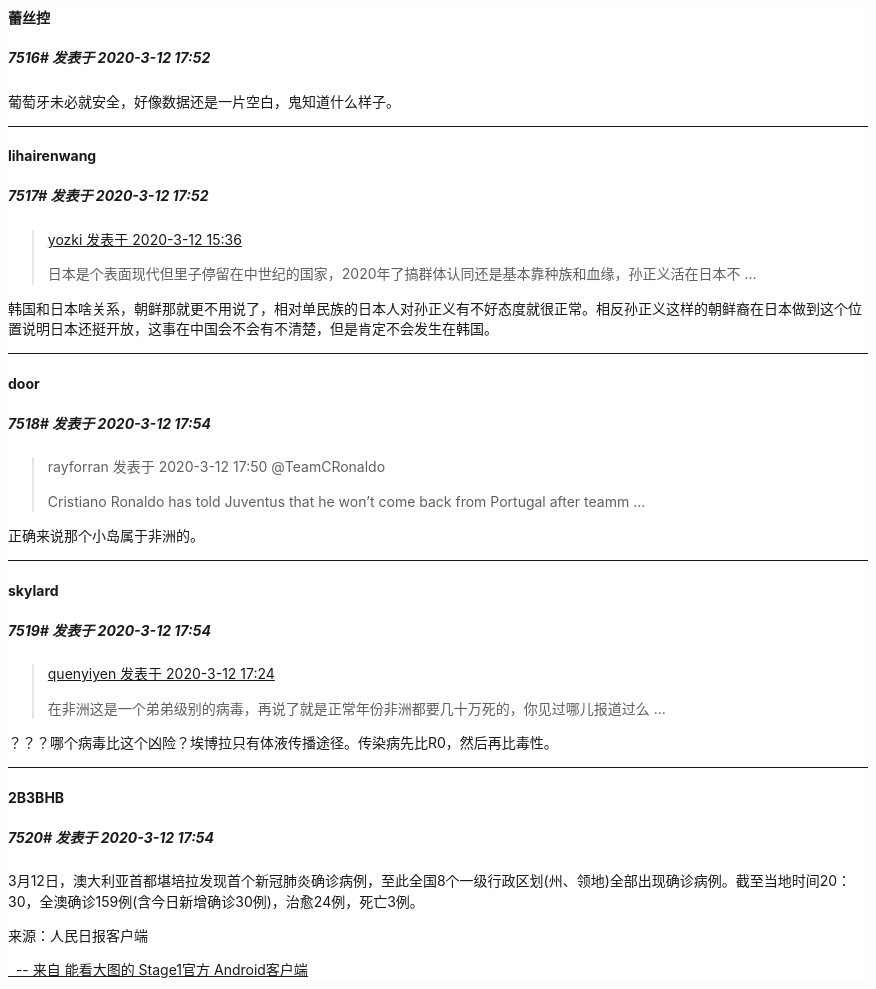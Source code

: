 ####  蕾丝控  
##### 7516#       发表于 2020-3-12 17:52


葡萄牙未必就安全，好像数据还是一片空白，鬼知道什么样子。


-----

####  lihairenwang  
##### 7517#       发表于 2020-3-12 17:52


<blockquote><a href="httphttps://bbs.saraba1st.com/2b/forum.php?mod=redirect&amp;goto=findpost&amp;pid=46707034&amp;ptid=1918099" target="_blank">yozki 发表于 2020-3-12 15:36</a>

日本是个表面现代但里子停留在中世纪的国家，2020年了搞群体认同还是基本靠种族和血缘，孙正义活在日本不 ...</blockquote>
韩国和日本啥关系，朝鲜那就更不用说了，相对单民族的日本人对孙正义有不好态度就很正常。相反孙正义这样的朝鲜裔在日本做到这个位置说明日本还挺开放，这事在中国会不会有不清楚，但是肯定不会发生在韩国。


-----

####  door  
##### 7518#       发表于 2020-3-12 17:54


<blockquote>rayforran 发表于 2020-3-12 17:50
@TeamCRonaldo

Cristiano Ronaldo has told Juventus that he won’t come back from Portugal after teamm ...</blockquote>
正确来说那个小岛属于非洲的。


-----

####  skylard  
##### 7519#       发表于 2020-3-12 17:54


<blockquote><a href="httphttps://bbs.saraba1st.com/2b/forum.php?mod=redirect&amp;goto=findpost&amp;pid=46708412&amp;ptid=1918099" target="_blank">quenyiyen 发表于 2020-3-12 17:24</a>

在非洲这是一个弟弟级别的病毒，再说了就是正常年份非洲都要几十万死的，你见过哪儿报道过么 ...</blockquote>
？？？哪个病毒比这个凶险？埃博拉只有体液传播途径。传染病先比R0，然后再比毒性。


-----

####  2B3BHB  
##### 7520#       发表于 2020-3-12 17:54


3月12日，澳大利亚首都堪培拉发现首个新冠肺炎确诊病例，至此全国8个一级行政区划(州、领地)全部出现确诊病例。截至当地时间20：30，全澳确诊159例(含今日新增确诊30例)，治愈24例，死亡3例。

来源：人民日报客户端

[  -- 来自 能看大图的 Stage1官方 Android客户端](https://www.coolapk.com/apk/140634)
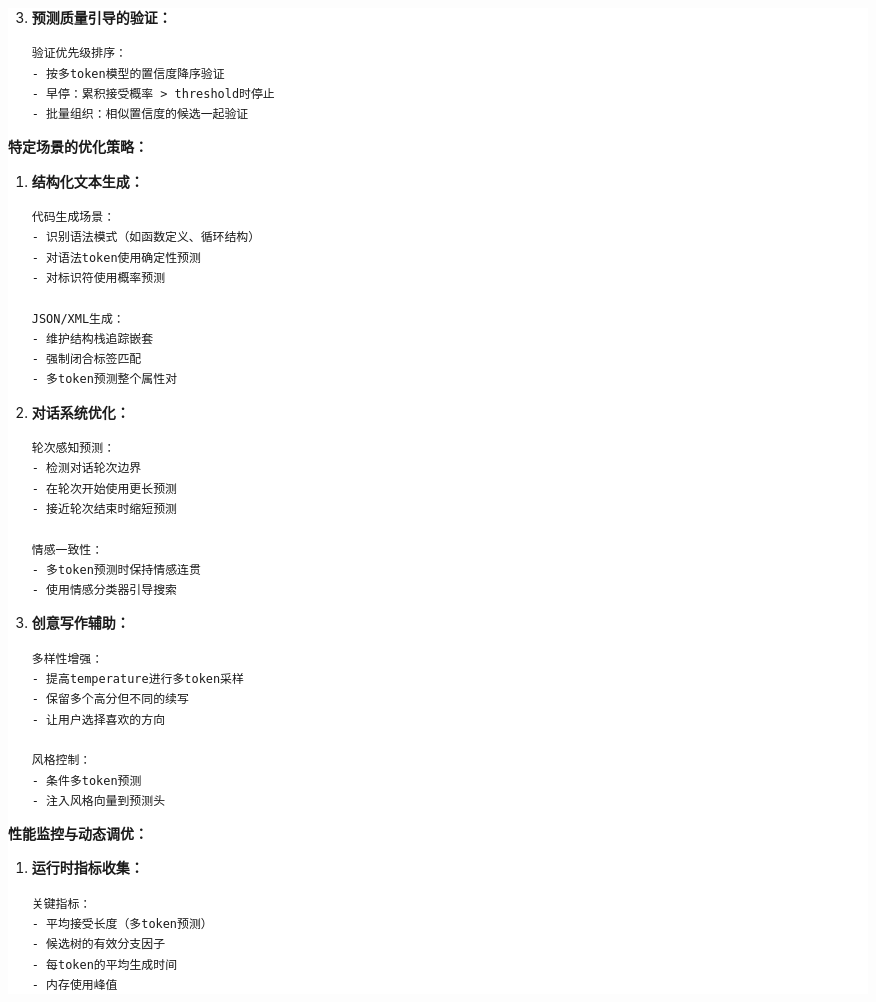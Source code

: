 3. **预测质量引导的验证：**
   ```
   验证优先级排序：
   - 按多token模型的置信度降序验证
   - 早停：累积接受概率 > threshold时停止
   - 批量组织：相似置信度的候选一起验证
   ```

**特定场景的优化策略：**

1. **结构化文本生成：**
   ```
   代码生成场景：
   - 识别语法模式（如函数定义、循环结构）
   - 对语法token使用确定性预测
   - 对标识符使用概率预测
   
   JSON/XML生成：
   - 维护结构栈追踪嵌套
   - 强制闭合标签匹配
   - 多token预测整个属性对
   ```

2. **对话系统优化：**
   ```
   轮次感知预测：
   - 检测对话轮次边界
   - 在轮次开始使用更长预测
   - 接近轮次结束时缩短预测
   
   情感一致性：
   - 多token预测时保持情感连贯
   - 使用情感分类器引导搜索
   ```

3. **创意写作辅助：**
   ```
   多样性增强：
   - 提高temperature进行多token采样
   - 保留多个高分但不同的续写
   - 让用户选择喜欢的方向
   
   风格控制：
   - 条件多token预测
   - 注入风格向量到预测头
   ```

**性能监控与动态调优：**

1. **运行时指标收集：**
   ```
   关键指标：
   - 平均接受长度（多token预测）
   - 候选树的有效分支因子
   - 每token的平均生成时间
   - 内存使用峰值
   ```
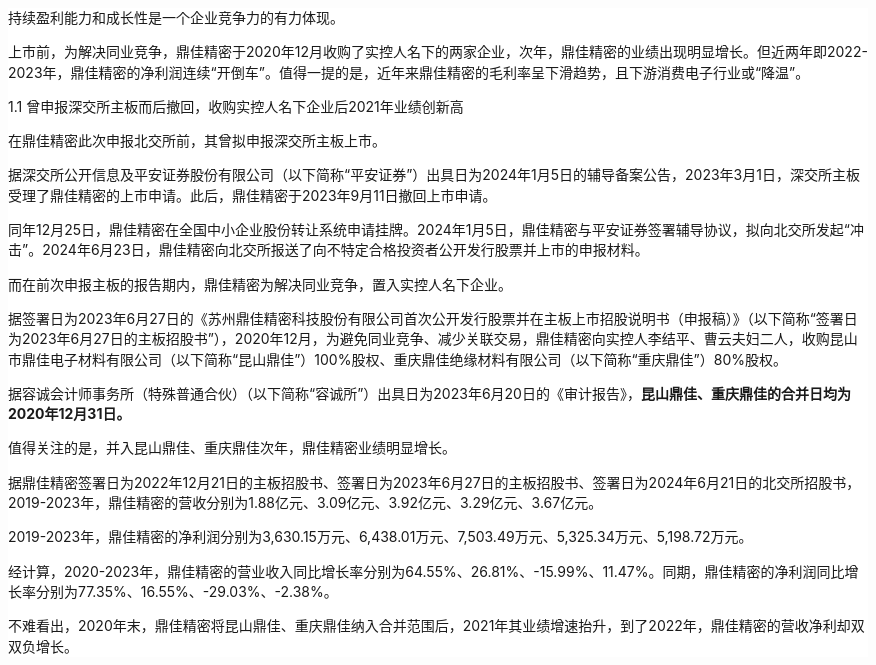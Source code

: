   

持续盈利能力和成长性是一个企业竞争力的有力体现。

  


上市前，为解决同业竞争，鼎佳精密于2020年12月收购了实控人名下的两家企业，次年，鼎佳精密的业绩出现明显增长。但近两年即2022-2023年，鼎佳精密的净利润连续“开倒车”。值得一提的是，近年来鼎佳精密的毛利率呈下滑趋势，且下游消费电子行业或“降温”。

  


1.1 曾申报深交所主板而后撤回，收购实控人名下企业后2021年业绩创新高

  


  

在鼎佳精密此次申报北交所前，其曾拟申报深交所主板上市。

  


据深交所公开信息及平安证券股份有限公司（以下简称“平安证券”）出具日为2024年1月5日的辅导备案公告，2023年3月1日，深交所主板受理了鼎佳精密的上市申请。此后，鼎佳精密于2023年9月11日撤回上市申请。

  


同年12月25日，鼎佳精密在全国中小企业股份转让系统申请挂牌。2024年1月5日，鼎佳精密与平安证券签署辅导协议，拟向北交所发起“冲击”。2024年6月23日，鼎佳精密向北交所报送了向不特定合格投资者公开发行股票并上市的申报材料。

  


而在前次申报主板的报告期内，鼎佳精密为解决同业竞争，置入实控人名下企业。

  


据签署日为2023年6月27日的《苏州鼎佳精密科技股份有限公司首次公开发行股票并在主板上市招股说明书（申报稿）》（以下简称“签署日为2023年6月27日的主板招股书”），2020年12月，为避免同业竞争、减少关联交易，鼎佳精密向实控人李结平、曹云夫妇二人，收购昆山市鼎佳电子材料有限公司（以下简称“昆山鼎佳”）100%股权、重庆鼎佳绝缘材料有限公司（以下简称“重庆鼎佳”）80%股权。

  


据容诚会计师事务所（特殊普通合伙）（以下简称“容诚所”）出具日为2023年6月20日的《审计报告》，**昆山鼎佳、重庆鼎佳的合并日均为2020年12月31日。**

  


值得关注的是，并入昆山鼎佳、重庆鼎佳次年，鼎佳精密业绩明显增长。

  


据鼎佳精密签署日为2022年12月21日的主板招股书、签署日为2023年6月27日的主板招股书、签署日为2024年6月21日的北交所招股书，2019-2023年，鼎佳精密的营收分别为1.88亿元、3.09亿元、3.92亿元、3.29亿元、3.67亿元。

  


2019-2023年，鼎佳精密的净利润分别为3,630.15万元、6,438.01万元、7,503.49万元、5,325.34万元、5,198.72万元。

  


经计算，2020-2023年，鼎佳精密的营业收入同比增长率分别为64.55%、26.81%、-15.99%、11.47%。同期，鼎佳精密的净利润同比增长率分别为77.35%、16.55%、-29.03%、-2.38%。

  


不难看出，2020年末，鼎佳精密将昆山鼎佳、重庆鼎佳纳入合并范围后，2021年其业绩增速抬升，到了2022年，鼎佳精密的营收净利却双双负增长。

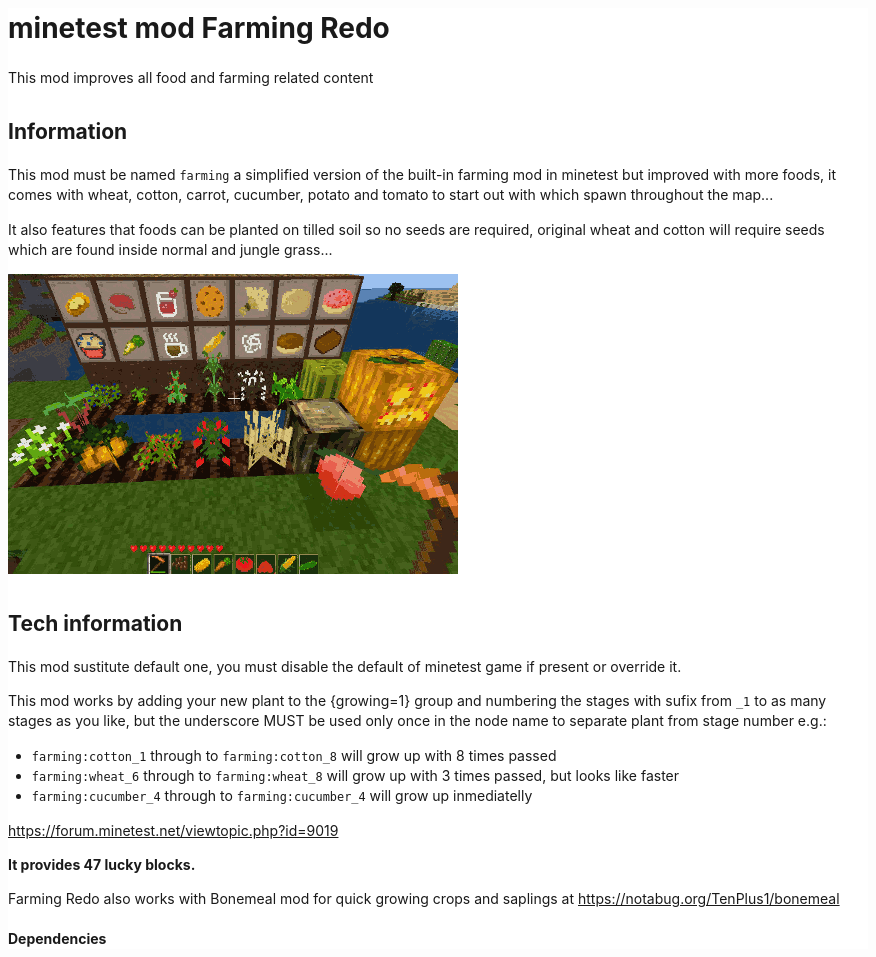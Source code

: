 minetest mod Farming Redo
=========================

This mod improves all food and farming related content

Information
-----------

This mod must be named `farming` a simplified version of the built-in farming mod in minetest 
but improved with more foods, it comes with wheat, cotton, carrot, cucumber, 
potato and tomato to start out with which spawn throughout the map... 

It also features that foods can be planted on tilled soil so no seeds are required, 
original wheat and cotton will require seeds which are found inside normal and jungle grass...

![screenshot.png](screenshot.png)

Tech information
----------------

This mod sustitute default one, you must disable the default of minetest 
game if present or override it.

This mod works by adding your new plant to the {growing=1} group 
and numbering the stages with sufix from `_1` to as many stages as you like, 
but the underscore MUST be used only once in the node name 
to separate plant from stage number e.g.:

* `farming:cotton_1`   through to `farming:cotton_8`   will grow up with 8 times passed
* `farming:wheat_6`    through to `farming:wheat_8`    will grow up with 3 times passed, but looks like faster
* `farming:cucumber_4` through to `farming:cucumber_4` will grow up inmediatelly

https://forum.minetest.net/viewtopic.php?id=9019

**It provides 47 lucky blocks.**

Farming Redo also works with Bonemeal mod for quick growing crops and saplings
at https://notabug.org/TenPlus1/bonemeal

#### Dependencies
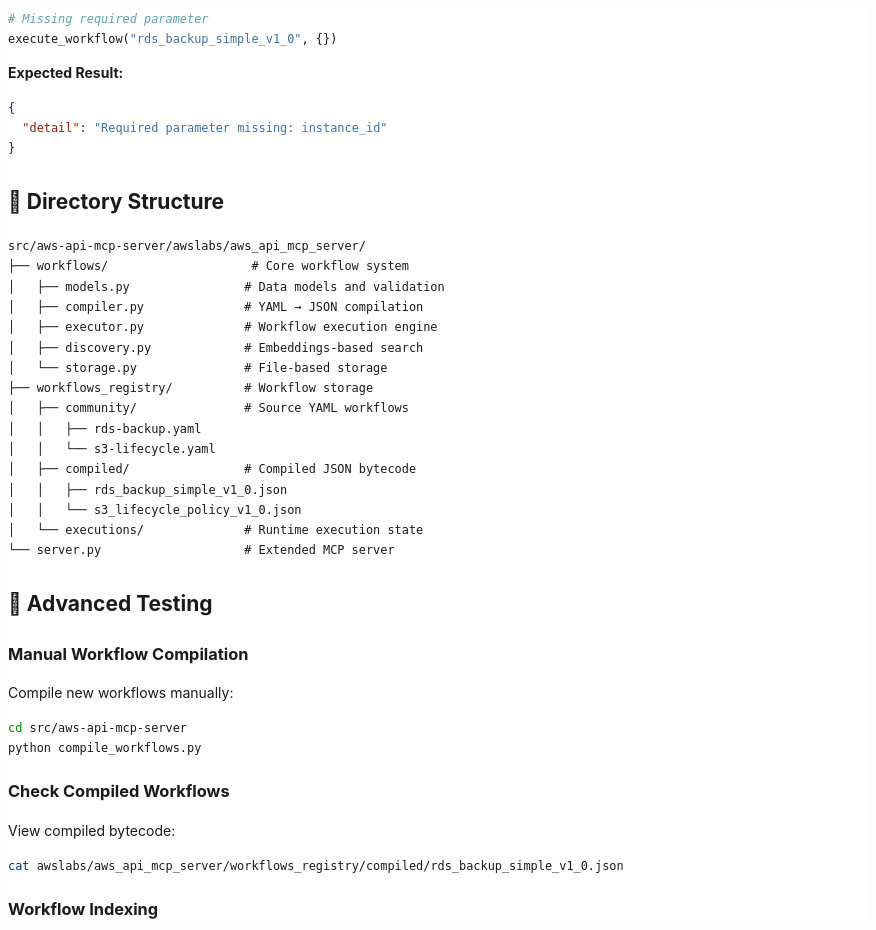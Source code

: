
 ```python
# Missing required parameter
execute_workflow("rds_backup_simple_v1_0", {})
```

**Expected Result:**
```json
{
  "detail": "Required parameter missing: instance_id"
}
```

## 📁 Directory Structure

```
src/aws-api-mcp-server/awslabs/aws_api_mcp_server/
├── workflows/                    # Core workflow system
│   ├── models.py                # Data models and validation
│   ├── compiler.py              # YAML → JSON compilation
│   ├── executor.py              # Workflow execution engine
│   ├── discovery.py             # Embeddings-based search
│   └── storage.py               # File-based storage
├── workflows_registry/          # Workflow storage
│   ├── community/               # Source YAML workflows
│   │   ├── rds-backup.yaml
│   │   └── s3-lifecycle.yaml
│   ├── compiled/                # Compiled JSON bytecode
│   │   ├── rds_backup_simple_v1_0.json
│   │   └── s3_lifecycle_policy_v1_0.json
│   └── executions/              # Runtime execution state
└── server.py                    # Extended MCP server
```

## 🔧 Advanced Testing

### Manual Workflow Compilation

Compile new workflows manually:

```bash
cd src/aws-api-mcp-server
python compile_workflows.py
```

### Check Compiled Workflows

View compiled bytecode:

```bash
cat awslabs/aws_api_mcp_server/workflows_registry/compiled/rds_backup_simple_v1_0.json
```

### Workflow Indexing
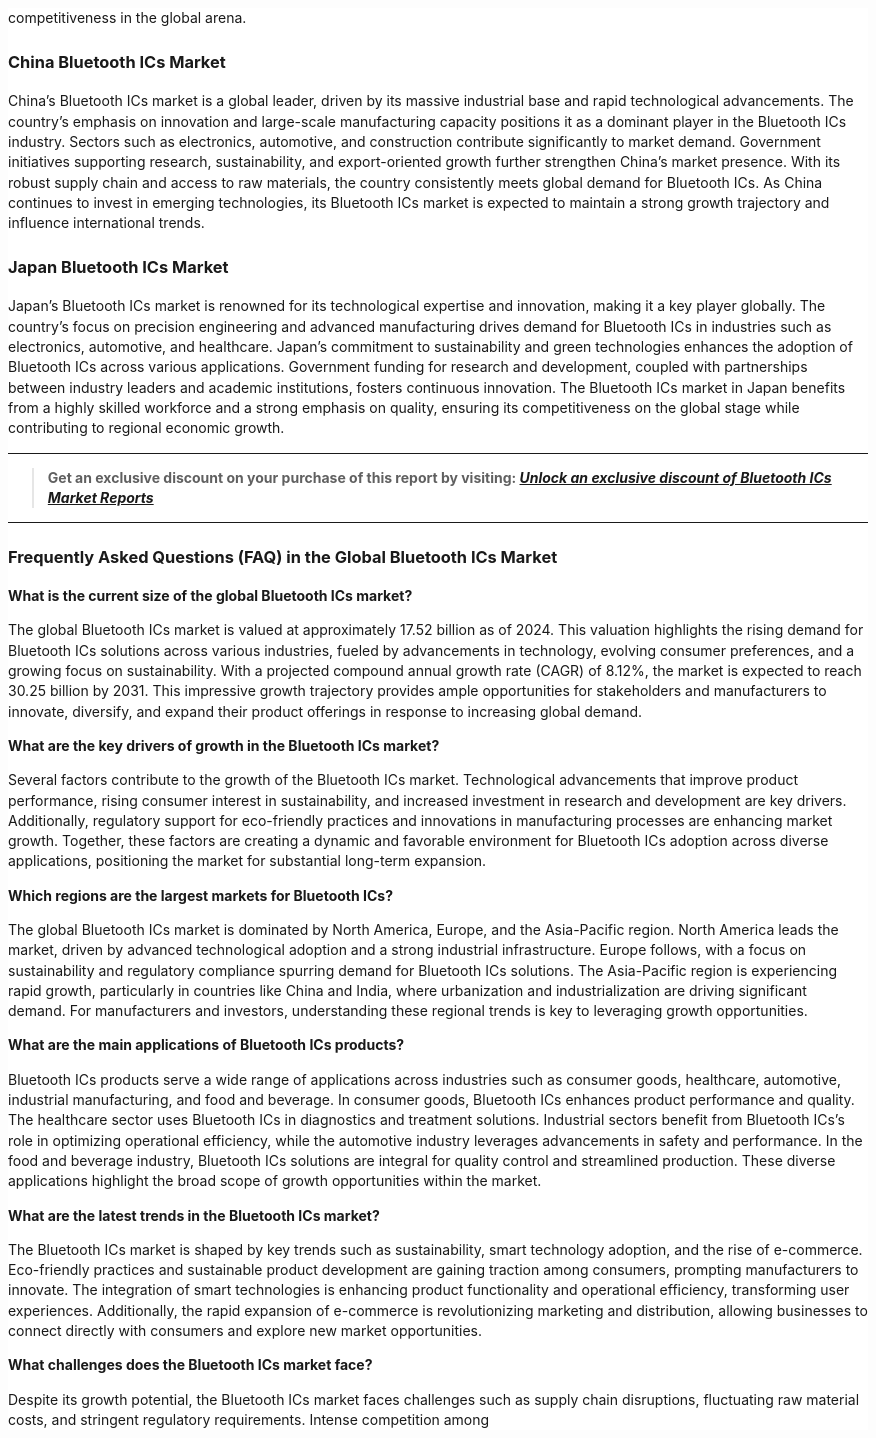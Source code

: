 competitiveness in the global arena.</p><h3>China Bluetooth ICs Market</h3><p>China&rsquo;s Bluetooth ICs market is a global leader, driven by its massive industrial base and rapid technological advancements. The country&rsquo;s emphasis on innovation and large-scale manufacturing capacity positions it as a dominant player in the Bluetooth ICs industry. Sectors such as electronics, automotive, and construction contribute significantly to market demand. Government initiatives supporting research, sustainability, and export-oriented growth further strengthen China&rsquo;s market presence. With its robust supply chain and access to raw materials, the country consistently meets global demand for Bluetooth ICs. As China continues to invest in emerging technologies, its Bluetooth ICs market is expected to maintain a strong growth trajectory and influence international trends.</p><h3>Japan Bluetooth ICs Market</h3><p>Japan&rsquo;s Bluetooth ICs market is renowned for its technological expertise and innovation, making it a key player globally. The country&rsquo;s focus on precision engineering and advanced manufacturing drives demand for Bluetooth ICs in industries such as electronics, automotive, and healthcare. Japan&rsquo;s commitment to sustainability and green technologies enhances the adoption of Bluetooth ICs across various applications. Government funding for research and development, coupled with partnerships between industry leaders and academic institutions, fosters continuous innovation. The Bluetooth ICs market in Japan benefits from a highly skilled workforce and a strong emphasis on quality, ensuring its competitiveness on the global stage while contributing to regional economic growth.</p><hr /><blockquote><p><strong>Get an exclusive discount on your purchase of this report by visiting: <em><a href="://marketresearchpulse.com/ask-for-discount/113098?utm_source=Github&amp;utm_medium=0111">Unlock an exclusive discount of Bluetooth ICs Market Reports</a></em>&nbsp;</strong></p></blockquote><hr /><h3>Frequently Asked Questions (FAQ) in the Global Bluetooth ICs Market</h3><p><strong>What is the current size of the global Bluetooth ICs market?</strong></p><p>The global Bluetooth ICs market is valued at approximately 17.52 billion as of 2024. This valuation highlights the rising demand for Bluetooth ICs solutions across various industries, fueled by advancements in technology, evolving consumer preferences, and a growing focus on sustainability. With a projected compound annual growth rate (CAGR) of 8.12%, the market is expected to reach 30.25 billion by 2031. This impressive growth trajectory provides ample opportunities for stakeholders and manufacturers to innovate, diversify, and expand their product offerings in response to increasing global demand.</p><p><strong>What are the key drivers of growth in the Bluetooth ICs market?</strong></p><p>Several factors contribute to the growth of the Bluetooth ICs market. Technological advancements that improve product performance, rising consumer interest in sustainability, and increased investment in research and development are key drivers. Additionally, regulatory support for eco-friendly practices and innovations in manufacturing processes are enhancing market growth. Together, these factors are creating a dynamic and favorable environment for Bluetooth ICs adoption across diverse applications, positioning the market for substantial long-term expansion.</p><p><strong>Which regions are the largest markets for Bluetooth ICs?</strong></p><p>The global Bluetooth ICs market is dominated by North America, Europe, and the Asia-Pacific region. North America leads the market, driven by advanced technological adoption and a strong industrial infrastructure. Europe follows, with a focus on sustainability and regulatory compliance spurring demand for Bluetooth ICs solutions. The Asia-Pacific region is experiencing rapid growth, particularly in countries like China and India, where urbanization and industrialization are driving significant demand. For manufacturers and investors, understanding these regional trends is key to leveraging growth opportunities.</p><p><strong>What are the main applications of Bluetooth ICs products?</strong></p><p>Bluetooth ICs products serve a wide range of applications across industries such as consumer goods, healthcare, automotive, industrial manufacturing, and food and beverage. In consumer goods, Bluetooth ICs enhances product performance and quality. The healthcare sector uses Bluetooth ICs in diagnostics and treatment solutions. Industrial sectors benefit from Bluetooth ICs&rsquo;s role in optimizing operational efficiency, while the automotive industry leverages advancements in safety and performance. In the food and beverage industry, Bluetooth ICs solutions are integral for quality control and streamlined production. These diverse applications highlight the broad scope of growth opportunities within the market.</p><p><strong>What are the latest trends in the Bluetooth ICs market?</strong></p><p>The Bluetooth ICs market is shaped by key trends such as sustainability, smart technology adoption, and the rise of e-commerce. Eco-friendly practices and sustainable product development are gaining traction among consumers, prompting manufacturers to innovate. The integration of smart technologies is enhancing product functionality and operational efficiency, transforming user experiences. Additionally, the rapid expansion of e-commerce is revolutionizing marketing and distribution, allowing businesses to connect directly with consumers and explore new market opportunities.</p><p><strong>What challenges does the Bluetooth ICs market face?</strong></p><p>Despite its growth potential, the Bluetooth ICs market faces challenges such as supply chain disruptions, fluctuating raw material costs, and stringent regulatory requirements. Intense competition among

────────

__Problem requirements__.
Looking through the entries, count the lines that hold the word "foods" and state that count alone.

__Reply to the task__.
2